> _Exercise_
Copy all lines holding the word "biological" from the entries.
++++ Task material ++++
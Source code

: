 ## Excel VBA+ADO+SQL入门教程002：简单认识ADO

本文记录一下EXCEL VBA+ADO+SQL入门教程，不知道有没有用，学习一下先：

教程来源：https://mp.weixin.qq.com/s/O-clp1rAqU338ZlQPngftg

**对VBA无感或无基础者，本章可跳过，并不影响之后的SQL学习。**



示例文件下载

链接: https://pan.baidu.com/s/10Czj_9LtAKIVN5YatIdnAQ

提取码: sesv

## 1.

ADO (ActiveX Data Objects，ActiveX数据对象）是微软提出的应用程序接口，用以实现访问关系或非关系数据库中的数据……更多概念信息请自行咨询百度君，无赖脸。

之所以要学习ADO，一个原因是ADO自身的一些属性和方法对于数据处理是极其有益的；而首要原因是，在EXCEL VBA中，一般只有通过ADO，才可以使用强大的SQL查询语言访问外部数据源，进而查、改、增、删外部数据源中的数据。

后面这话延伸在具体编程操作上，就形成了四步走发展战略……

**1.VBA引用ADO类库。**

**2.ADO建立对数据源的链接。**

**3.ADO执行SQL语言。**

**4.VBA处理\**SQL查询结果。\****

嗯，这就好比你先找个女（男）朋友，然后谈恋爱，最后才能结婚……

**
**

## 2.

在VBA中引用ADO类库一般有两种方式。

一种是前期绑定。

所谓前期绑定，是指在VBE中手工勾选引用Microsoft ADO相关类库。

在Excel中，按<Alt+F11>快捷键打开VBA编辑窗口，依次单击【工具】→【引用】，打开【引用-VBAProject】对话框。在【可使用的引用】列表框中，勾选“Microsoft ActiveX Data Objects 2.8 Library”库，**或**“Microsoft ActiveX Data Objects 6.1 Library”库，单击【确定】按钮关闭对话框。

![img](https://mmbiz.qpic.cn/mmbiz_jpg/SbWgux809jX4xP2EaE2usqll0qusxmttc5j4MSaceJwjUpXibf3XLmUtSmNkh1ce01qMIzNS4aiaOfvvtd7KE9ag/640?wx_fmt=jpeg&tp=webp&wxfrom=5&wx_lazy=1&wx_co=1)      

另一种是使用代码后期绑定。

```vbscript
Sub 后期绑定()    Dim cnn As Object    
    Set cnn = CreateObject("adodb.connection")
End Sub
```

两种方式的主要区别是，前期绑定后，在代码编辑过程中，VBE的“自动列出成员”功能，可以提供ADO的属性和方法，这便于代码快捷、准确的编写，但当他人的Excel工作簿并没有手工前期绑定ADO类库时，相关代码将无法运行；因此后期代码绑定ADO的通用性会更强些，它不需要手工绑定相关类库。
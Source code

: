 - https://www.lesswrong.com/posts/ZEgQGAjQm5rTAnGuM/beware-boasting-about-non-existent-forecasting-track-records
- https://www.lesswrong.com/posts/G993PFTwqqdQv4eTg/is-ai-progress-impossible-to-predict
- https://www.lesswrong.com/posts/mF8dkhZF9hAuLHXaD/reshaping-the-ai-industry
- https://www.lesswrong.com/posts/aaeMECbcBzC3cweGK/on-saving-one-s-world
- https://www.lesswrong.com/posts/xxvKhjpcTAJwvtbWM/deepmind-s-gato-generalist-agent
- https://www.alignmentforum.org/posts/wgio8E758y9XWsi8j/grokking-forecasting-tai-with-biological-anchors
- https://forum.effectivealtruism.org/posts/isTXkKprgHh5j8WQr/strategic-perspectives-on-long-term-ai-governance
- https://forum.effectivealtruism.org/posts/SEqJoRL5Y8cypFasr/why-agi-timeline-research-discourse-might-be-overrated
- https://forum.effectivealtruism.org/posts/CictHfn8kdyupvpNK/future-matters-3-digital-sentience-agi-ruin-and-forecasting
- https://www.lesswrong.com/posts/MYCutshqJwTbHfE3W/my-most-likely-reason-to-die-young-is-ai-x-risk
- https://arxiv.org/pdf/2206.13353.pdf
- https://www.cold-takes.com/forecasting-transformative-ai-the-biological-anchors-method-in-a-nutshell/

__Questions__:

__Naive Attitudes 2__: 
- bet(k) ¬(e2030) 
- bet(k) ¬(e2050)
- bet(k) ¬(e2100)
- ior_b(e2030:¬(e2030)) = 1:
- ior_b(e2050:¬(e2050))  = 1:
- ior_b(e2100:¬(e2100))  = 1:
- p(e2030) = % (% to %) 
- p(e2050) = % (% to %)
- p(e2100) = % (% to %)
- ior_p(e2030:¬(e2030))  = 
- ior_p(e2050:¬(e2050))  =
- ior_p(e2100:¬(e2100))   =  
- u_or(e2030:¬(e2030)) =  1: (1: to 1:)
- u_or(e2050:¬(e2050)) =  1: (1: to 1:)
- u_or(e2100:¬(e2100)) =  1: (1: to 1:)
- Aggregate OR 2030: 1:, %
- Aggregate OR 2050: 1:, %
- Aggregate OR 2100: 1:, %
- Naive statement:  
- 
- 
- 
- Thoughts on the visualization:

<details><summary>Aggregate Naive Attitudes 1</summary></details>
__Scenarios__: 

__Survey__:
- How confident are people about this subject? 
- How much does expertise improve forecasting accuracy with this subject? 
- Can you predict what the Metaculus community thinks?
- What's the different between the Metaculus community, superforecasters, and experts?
++++
> _Answer for the task_
- https://www.alignmentforum.org/posts/wgio8E758y9XWsi8j/grokking-forecasting-tai-with-biological-anchors
- https://www.cold-takes.com/forecasting-transformative-ai-the-biological-anchors-method-in-a-nutshell/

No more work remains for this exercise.